Myelin Membrane Assembly is Driven by a Phase Transition of Myelin Basic Proteins into a Cohesive Protein Meshwork

Overview

Journal PLoS Biol

Specialty Biology

Date 2013 Jun 14

PMID 23762018

Citations 78

Authors

Shweta Aggarwal

Nicolas Snaidero

Gesa Pahler

Steffen Frey

Paula Sanchez

Markus Zweckstetter

Andreas Janshoff

Anja Schneider

Marie-Theres Weil

Iwan A T Schaap

Dirk Gorlich

Mikael Simons

Affiliations

Soon will be listed here.

Abstract

Rapid conduction of nerve impulses requires coating of axons by myelin. To function as an electrical insulator, myelin is generated as a tightly packed, lipid-rich multilayered membrane sheath. Knowledge about the mechanisms that govern myelin membrane biogenesis is required to understand myelin disassembly as it occurs in diseases such as multiple sclerosis. Here, we show that myelin basic protein drives myelin biogenesis using weak forces arising from its inherent capacity to phase separate.
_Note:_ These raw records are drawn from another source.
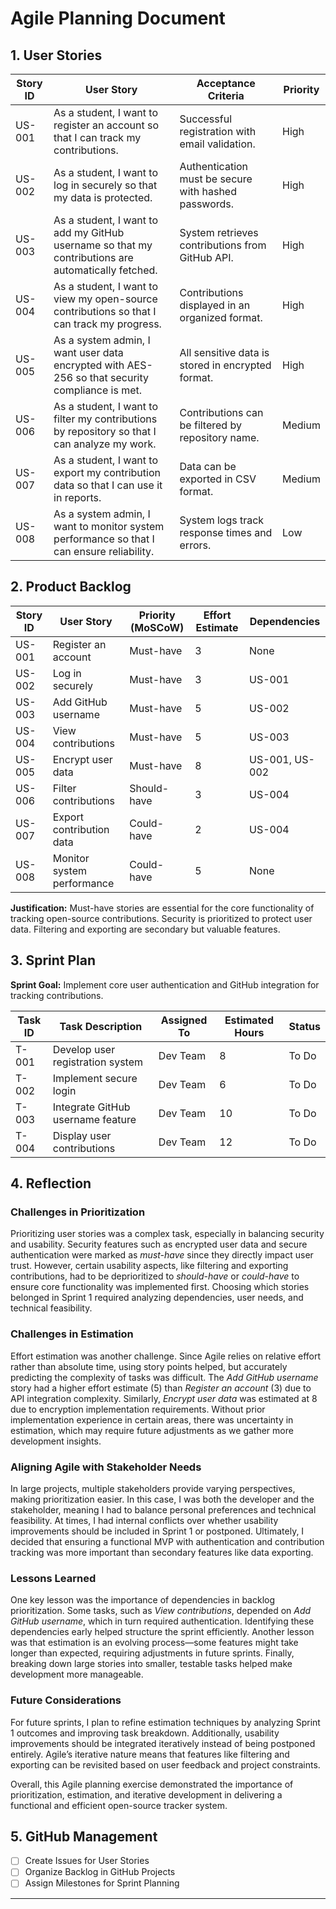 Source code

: # Agile Planning Document

## 1. User Stories

| Story ID | User Story | Acceptance Criteria | Priority |
|----------|-----------|----------------------|----------|
| US-001   | As a student, I want to register an account so that I can track my contributions. | Successful registration with email validation. | High |
| US-002   | As a student, I want to log in securely so that my data is protected. | Authentication must be secure with hashed passwords. | High |
| US-003   | As a student, I want to add my GitHub username so that my contributions are automatically fetched. | System retrieves contributions from GitHub API. | High |
| US-004   | As a student, I want to view my open-source contributions so that I can track my progress. | Contributions displayed in an organized format. | High |
| US-005   | As a system admin, I want user data encrypted with AES-256 so that security compliance is met. | All sensitive data is stored in encrypted format. | High |
| US-006   | As a student, I want to filter my contributions by repository so that I can analyze my work. | Contributions can be filtered by repository name. | Medium |
| US-007   | As a student, I want to export my contribution data so that I can use it in reports. | Data can be exported in CSV format. | Medium |
| US-008   | As a system admin, I want to monitor system performance so that I can ensure reliability. | System logs track response times and errors. | Low |

## 2. Product Backlog

| Story ID | User Story | Priority (MoSCoW) | Effort Estimate | Dependencies |
|----------|-----------|------------------|----------------|--------------|
| US-001   | Register an account | Must-have | 3 | None |
| US-002   | Log in securely | Must-have | 3 | US-001 |
| US-003   | Add GitHub username | Must-have | 5 | US-002 |
| US-004   | View contributions | Must-have | 5 | US-003 |
| US-005   | Encrypt user data | Must-have | 8 | US-001, US-002 |
| US-006   | Filter contributions | Should-have | 3 | US-004 |
| US-007   | Export contribution data | Could-have | 2 | US-004 |
| US-008   | Monitor system performance | Could-have | 5 | None |

**Justification:** Must-have stories are essential for the core functionality of tracking open-source contributions. Security is prioritized to protect user data. Filtering and exporting are secondary but valuable features.

## 3. Sprint Plan

**Sprint Goal:** Implement core user authentication and GitHub integration for tracking contributions.

| Task ID  | Task Description | Assigned To | Estimated Hours | Status |
|----------|-----------------|-------------|----------------|--------|
| T-001    | Develop user registration system | Dev Team | 8 | To Do |
| T-002    | Implement secure login | Dev Team | 6 | To Do |
| T-003    | Integrate GitHub username feature | Dev Team | 10 | To Do |
| T-004    | Display user contributions | Dev Team | 12 | To Do |

## 4. Reflection

### **Challenges in Prioritization**
Prioritizing user stories was a complex task, especially in balancing security and usability. Security features such as encrypted user data and secure authentication were marked as *must-have* since they directly impact user trust. However, certain usability aspects, like filtering and exporting contributions, had to be deprioritized to *should-have* or *could-have* to ensure core functionality was implemented first. Choosing which stories belonged in Sprint 1 required analyzing dependencies, user needs, and technical feasibility.

### **Challenges in Estimation**
Effort estimation was another challenge. Since Agile relies on relative effort rather than absolute time, using story points helped, but accurately predicting the complexity of tasks was difficult. The *Add GitHub username* story had a higher effort estimate (5) than *Register an account* (3) due to API integration complexity. Similarly, *Encrypt user data* was estimated at 8 due to encryption implementation requirements. Without prior implementation experience in certain areas, there was uncertainty in estimation, which may require future adjustments as we gather more development insights.

### **Aligning Agile with Stakeholder Needs**
In large projects, multiple stakeholders provide varying perspectives, making prioritization easier. In this case, I was both the developer and the stakeholder, meaning I had to balance personal preferences and technical feasibility. At times, I had internal conflicts over whether usability improvements should be included in Sprint 1 or postponed. Ultimately, I decided that ensuring a functional MVP with authentication and contribution tracking was more important than secondary features like data exporting.

### **Lessons Learned**
One key lesson was the importance of dependencies in backlog prioritization. Some tasks, such as *View contributions*, depended on *Add GitHub username*, which in turn required authentication. Identifying these dependencies early helped structure the sprint efficiently. Another lesson was that estimation is an evolving process—some features might take longer than expected, requiring adjustments in future sprints. Finally, breaking down large stories into smaller, testable tasks helped make development more manageable.

### **Future Considerations**
For future sprints, I plan to refine estimation techniques by analyzing Sprint 1 outcomes and improving task breakdown. Additionally, usability improvements should be integrated iteratively instead of being postponed entirely. Agile’s iterative nature means that features like filtering and exporting can be revisited based on user feedback and project constraints. 

Overall, this Agile planning exercise demonstrated the importance of prioritization, estimation, and iterative development in delivering a functional and efficient open-source tracker system.

## 5. GitHub Management
- [ ] Create Issues for User Stories
- [ ] Organize Backlog in GitHub Projects
- [ ] Assign Milestones for Sprint Planning

---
The association of myelin basic protein molecules to the inner leaflet of the membrane bilayer induces a phase transition into a cohesive mesh-like protein network. The formation of this protein network shares features with amyloid fibril formation. The process is driven by phenylalanine-mediated hydrophobic and amyloid-like interactions that provide the molecular basis for protein extrusion and myelin membrane zippering. These findings uncover a physicochemical mechanism of how a cytosolic protein regulates the morphology of a complex membrane architecture. These results provide a key mechanism in myelin membrane biogenesis with implications for disabling demyelinating diseases of the central nervous system.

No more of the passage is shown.